TO DO - If a line in the entries below contains "using", copy it.

DATA IN THIS EXERCISE -
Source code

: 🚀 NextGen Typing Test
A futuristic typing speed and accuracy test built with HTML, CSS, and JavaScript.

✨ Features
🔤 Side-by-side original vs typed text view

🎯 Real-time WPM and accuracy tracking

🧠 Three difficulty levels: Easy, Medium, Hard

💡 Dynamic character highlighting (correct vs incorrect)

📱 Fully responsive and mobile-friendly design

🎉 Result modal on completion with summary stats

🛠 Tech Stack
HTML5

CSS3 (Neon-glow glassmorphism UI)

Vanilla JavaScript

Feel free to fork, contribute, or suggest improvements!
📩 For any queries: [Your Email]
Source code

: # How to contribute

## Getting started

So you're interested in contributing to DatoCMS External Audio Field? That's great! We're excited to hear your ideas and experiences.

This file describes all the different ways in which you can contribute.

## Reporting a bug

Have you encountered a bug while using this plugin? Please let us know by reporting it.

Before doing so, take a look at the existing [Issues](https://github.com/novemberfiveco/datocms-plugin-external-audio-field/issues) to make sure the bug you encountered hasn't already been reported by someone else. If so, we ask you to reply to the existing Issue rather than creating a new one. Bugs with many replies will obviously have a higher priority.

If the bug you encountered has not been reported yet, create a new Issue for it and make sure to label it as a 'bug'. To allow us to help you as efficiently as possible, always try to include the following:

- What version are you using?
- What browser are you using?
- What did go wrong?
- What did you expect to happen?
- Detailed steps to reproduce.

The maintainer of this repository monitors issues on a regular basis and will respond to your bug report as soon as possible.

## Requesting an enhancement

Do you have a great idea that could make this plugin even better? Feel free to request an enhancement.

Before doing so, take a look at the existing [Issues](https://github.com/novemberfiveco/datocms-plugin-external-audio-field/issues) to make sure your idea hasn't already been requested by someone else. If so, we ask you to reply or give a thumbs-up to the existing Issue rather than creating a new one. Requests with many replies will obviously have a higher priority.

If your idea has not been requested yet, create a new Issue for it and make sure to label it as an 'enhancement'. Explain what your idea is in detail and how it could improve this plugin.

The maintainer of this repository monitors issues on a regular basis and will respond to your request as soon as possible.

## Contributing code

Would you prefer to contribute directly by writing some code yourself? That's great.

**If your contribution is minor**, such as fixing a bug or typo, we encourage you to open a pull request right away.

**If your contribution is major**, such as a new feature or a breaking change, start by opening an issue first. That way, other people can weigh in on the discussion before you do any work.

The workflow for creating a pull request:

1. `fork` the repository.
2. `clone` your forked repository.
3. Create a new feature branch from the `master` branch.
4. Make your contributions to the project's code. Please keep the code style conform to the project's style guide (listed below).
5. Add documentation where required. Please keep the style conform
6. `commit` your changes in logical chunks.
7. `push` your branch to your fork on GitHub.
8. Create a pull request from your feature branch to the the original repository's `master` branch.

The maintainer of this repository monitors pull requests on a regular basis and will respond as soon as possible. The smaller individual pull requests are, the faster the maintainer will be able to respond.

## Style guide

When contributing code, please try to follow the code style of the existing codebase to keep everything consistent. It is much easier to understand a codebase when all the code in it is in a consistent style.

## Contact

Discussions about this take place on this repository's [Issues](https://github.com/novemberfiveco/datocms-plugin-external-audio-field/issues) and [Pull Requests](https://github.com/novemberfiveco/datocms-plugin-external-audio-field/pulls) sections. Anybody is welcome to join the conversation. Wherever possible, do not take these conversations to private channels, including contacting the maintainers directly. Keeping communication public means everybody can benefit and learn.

WRITTEN ANSWER -
Have you encountered a bug while using this plugin? Please let us know by reporting it.
- What version are you using?
- What browser are you using?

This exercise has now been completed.